I borrowed someones four-wheeler and joined a hunter on his way east in his own bouncing ATV. We cut across tundra and black-cobble shorelines littered with generations of whalebones. On a cape several miles out from Savoonga, he stopped and unstrapped gear from the front of his fat-tired vehicle. Wearing greasy Carharrt overalls, he hoisted the shovel over his shoulder and walked into a stiff-blowing mist coming from the Arctic. 

Some times of the year he hunts seal, or nets salmon. He lays trap for the white foxes who raid wild eggs gathered seasonally by the village.

This time of the year, as permafrost shrank and loosened the ground, he was hunting artifacts.

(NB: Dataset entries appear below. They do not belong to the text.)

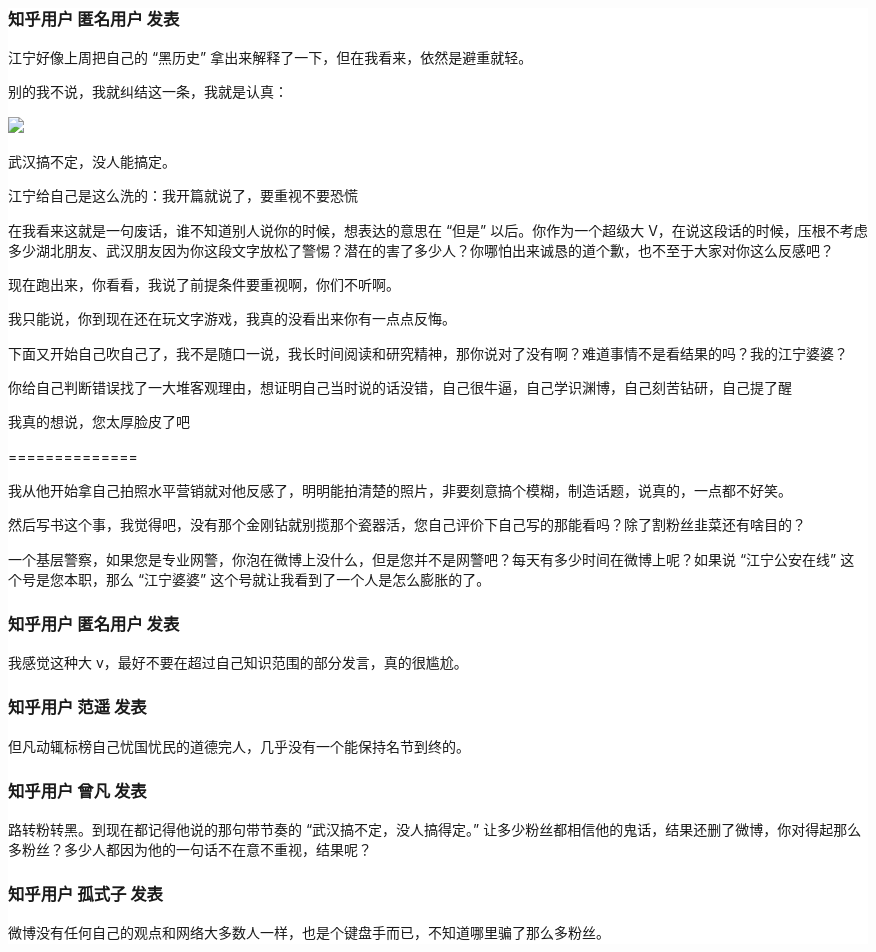     
### 知乎用户 匿名用户 发表
    
江宁好像上周把自己的 “黑历史” 拿出来解释了一下，但在我看来，依然是避重就轻。

别的我不说，我就纠结这一条，我就是认真：



![](https://images.weserv.nl/?url=https%3A//pic3.zhimg.com/v2-9030352e625d1033bd0e2eb99ed90303_r.jpg%3Fsource%3D1940ef5c)

武汉搞不定，没人能搞定。

江宁给自己是这么洗的：我开篇就说了，要重视不要恐慌

在我看来这就是一句废话，谁不知道别人说你的时候，想表达的意思在 “但是” 以后。你作为一个超级大 V，在说这段话的时候，压根不考虑多少湖北朋友、武汉朋友因为你这段文字放松了警惕？潜在的害了多少人？你哪怕出来诚恳的道个歉，也不至于大家对你这么反感吧？

现在跑出来，你看看，我说了前提条件要重视啊，你们不听啊。

我只能说，你到现在还在玩文字游戏，我真的没看出来你有一点点反悔。

下面又开始自己吹自己了，我不是随口一说，我长时间阅读和研究精神，那你说对了没有啊？难道事情不是看结果的吗？我的江宁婆婆？

你给自己判断错误找了一大堆客观理由，想证明自己当时说的话没错，自己很牛逼，自己学识渊博，自己刻苦钻研，自己提了醒

我真的想说，您太厚脸皮了吧

\==============

我从他开始拿自己拍照水平营销就对他反感了，明明能拍清楚的照片，非要刻意搞个模糊，制造话题，说真的，一点都不好笑。

然后写书这个事，我觉得吧，没有那个金刚钻就别揽那个瓷器活，您自己评价下自己写的那能看吗？除了割粉丝韭菜还有啥目的？

一个基层警察，如果您是专业网警，你泡在微博上没什么，但是您并不是网警吧？每天有多少时间在微博上呢？如果说 “江宁公安在线” 这个号是您本职，那么 “江宁婆婆” 这个号就让我看到了一个人是怎么膨胀的了。
    
    
    
    
### 知乎用户 匿名用户 发表
    
我感觉这种大 v，最好不要在超过自己知识范围的部分发言，真的很尴尬。
    
    
    
    
### 知乎用户 范遥 发表
    
但凡动辄标榜自己忧国忧民的道德完人，几乎没有一个能保持名节到终的。
    
    
    
    
### 知乎用户 曾凡 发表
    
路转粉转黑。到现在都记得他说的那句带节奏的 “武汉搞不定，没人搞得定。” 让多少粉丝都相信他的鬼话，结果还删了微博，你对得起那么多粉丝？多少人都因为他的一句话不在意不重视，结果呢？
    
    
    
    
### 知乎用户 孤式子 发表
    
微博没有任何自己的观点和网络大多数人一样，也是个键盘手而已，不知道哪里骗了那么多粉丝。
    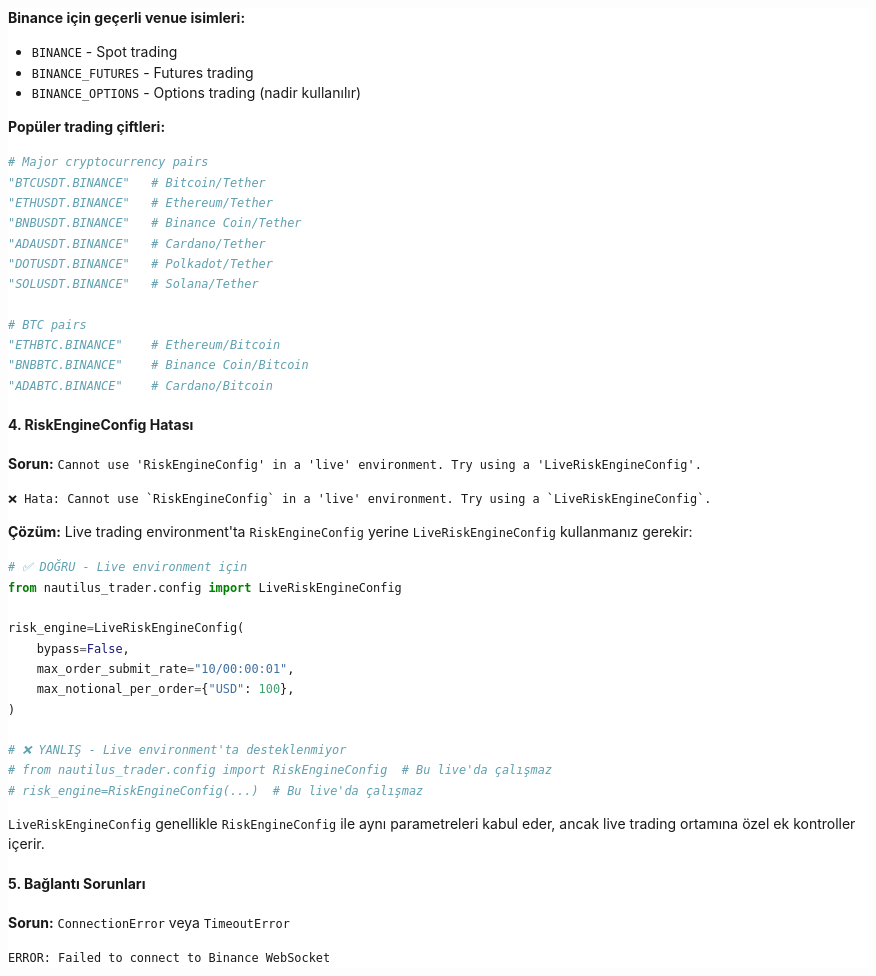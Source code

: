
 ```python
```

**Binance için geçerli venue isimleri:**
- `BINANCE` - Spot trading
- `BINANCE_FUTURES` - Futures trading  
- `BINANCE_OPTIONS` - Options trading (nadir kullanılır)

**Popüler trading çiftleri:**
```python
# Major cryptocurrency pairs
"BTCUSDT.BINANCE"   # Bitcoin/Tether
"ETHUSDT.BINANCE"   # Ethereum/Tether  
"BNBUSDT.BINANCE"   # Binance Coin/Tether
"ADAUSDT.BINANCE"   # Cardano/Tether
"DOTUSDT.BINANCE"   # Polkadot/Tether
"SOLUSDT.BINANCE"   # Solana/Tether

# BTC pairs
"ETHBTC.BINANCE"    # Ethereum/Bitcoin
"BNBBTC.BINANCE"    # Binance Coin/Bitcoin
"ADABTC.BINANCE"    # Cardano/Bitcoin
```

#### 4. **RiskEngineConfig Hatası**

**Sorun:** `Cannot use 'RiskEngineConfig' in a 'live' environment. Try using a 'LiveRiskEngineConfig'.`
```
❌ Hata: Cannot use `RiskEngineConfig` in a 'live' environment. Try using a `LiveRiskEngineConfig`.
```

**Çözüm:**
Live trading environment'ta `RiskEngineConfig` yerine `LiveRiskEngineConfig` kullanmanız gerekir:

```python
# ✅ DOĞRU - Live environment için
from nautilus_trader.config import LiveRiskEngineConfig

risk_engine=LiveRiskEngineConfig(
    bypass=False,
    max_order_submit_rate="10/00:00:01",
    max_notional_per_order={"USD": 100},
)

# ❌ YANLIŞ - Live environment'ta desteklenmiyor
# from nautilus_trader.config import RiskEngineConfig  # Bu live'da çalışmaz
# risk_engine=RiskEngineConfig(...)  # Bu live'da çalışmaz
```

`LiveRiskEngineConfig` genellikle `RiskEngineConfig` ile aynı parametreleri kabul eder, ancak live trading ortamına özel ek kontroller içerir.

#### 5. **Bağlantı Sorunları**

**Sorun:** `ConnectionError` veya `TimeoutError`
```
ERROR: Failed to connect to Binance WebSocket
```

Inside the lumpy, tundra-covered ruins of an ancient Yup'ik village was a pit he'd been digging for years. He was looking for prehistoric harpoon tips and fossil walrus tusk he could sell, which a St. Lawrence Island native can do legally, this island being a Native Corporation and not an Indian Reservation. All around the site were muddy spoils. People had been digging here for many years. Hundreds of exhumed walrus skulls and countless little artifacts lay about; busted sled runners and bone ice scrapers with holes drilled into them so they could be tied on as a carry-tool. I crouched over one of the ice-scrapers. It looked like seal-bone, maybe five hundred years old, maybe a thousand.

Thats a long time to be in one place, enough time family belongings become coveted artifacts, St. Lawrence Island selling to collectors and museums worldwide. My own artifacts would count for little. An arrowhead of my great grandfathers, a ring of my grandmothers. From where I stood on a mist-driven mound littered with muddy walrus skulls, my years felt few.